DIRECTIONS FOR THIS TASK
Only the lines from the one containing "5. **Black Height**: Every" through the one containing "- In the above" should be printed, exactly as they appear below, with both ends included.

DATA IN THIS EXERCISE

☆ ☆ ☆ ☆

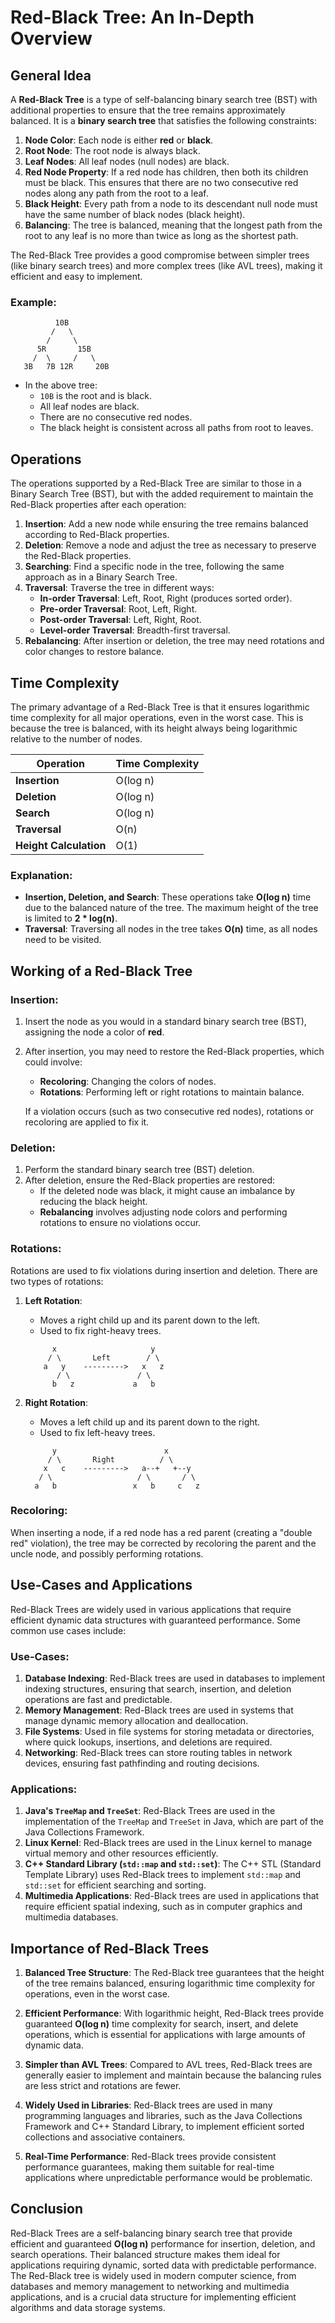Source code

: # Red-Black Tree: An In-Depth Overview

## General Idea

A **Red-Black Tree** is a type of self-balancing binary search tree (BST) with additional properties to ensure that the tree remains approximately balanced. It is a **binary search tree** that satisfies the following constraints:

1. **Node Color**: Each node is either **red** or **black**.
2. **Root Node**: The root node is always black.
3. **Leaf Nodes**: All leaf nodes (null nodes) are black.
4. **Red Node Property**: If a red node has children, then both its children must be black. This ensures that there are no two consecutive red nodes along any path from the root to a leaf.
5. **Black Height**: Every path from a node to its descendant null node must have the same number of black nodes (black height).
6. **Balancing**: The tree is balanced, meaning that the longest path from the root to any leaf is no more than twice as long as the shortest path.

The Red-Black Tree provides a good compromise between simpler trees (like binary search trees) and more complex trees (like AVL trees), making it efficient and easy to implement.

### Example:

```text
          10B
         /   \
        /     \
      5R       15B
     /  \     /   \
   3B   7B 12R     20B
```

- In the above tree:
  - `10B` is the root and is black.
  - All leaf nodes are black.
  - There are no consecutive red nodes.
  - The black height is consistent across all paths from root to leaves.

## Operations

The operations supported by a Red-Black Tree are similar to those in a Binary Search Tree (BST), but with the added requirement to maintain the Red-Black properties after each operation:

1. **Insertion**: Add a new node while ensuring the tree remains balanced according to Red-Black properties.
2. **Deletion**: Remove a node and adjust the tree as necessary to preserve the Red-Black properties.
3. **Searching**: Find a specific node in the tree, following the same approach as in a Binary Search Tree.
4. **Traversal**: Traverse the tree in different ways:
   - **In-order Traversal**: Left, Root, Right (produces sorted order).
   - **Pre-order Traversal**: Root, Left, Right.
   - **Post-order Traversal**: Left, Right, Root.
   - **Level-order Traversal**: Breadth-first traversal.
5. **Rebalancing**: After insertion or deletion, the tree may need rotations and color changes to restore balance.

## Time Complexity

The primary advantage of a Red-Black Tree is that it ensures logarithmic time complexity for all major operations, even in the worst case. This is because the tree is balanced, with its height always being logarithmic relative to the number of nodes.

| Operation              | Time Complexity |
|------------------------|-----------------|
| **Insertion**          | O(log n)        |
| **Deletion**           | O(log n)        |
| **Search**             | O(log n)        |
| **Traversal**          | O(n)            |
| **Height Calculation** | O(1)            |

### Explanation:
- **Insertion, Deletion, and Search**: These operations take **O(log n)** time due to the balanced nature of the tree. The maximum height of the tree is limited to **2 * log(n)**.
- **Traversal**: Traversing all nodes in the tree takes **O(n)** time, as all nodes need to be visited.

## Working of a Red-Black Tree

### Insertion:
1. Insert the node as you would in a standard binary search tree (BST), assigning the node a color of **red**.
2. After insertion, you may need to restore the Red-Black properties, which could involve:
   - **Recoloring**: Changing the colors of nodes.
   - **Rotations**: Performing left or right rotations to maintain balance.

   If a violation occurs (such as two consecutive red nodes), rotations or recoloring are applied to fix it.

### Deletion:
1. Perform the standard binary search tree (BST) deletion.
2. After deletion, ensure the Red-Black properties are restored:
   - If the deleted node was black, it might cause an imbalance by reducing the black height.
   - **Rebalancing** involves adjusting node colors and performing rotations to ensure no violations occur.

### Rotations:
Rotations are used to fix violations during insertion and deletion. There are two types of rotations:

1. **Left Rotation**:
   - Moves a right child up and its parent down to the left.
   - Used to fix right-heavy trees.

   ```text
         x                     y
        / \       Left        / \
       a   y    --------->   x   z
          / \               / \   
         b   z             a   b
   ```

2. **Right Rotation**:
   - Moves a left child up and its parent down to the right.
   - Used to fix left-heavy trees.

   ```text
         y                        x
        / \       Right          / \
       x   c    --------->   a--+   +--y
      / \                   / \       / \
     a   b                 x   b     c   z
   ```

### Recoloring:
When inserting a node, if a red node has a red parent (creating a "double red" violation), the tree may be corrected by recoloring the parent and the uncle node, and possibly performing rotations.

## Use-Cases and Applications

Red-Black Trees are widely used in various applications that require efficient dynamic data structures with guaranteed performance. Some common use cases include:

### Use-Cases:
1. **Database Indexing**: Red-Black trees are used in databases to implement indexing structures, ensuring that search, insertion, and deletion operations are fast and predictable.
2. **Memory Management**: Red-Black trees are used in systems that manage dynamic memory allocation and deallocation.
3. **File Systems**: Used in file systems for storing metadata or directories, where quick lookups, insertions, and deletions are required.
4. **Networking**: Red-Black trees can store routing tables in network devices, ensuring fast pathfinding and routing decisions.

### Applications:
1. **Java's `TreeMap` and `TreeSet`**: Red-Black Trees are used in the implementation of the `TreeMap` and `TreeSet` in Java, which are part of the Java Collections Framework.
2. **Linux Kernel**: Red-Black trees are used in the Linux kernel to manage virtual memory and other resources efficiently.
3. **C++ Standard Library (`std::map` and `std::set`)**: The C++ STL (Standard Template Library) uses Red-Black trees to implement `std::map` and `std::set` for efficient searching and sorting.
4. **Multimedia Applications**: Red-Black trees are used in applications that require efficient spatial indexing, such as in computer graphics and multimedia databases.

## Importance of Red-Black Trees

1. **Balanced Tree Structure**: The Red-Black tree guarantees that the height of the tree remains balanced, ensuring logarithmic time complexity for operations, even in the worst case.

2. **Efficient Performance**: With logarithmic height, Red-Black trees provide guaranteed **O(log n)** time complexity for search, insert, and delete operations, which is essential for applications with large amounts of dynamic data.

3. **Simpler than AVL Trees**: Compared to AVL trees, Red-Black trees are generally easier to implement and maintain because the balancing rules are less strict and rotations are fewer.

4. **Widely Used in Libraries**: Red-Black trees are used in many programming languages and libraries, such as the Java Collections Framework and C++ Standard Library, to implement efficient sorted collections and associative containers.

5. **Real-Time Performance**: Red-Black trees provide consistent performance guarantees, making them suitable for real-time applications where unpredictable performance would be problematic.

## Conclusion

Red-Black Trees are a self-balancing binary search tree that provide efficient and guaranteed **O(log n)** performance for insertion, deletion, and search operations. Their balanced structure makes them ideal for applications requiring dynamic, sorted data with predictable performance. The Red-Black tree is widely used in modern computer science, from databases and memory management to networking and multimedia applications, and is a crucial data structure for implementing efficient algorithms and data storage systems.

☆ ☆ ☆ ☆

RESULT
5. **Black Height**: Every path from a node to its descendant null node must have the same number of black nodes (black height).
6. **Balancing**: The tree is balanced, meaning that the longest path from the root to any leaf is no more than twice as long as the shortest path.

The Red-Black Tree provides a good compromise between simpler trees (like binary search trees) and more complex trees (like AVL trees), making it efficient and easy to implement.

### Example:

```text
          10B
         /   \
        /     \
      5R       15B
     /  \     /   \
   3B   7B 12R     20B
```

- In the above tree:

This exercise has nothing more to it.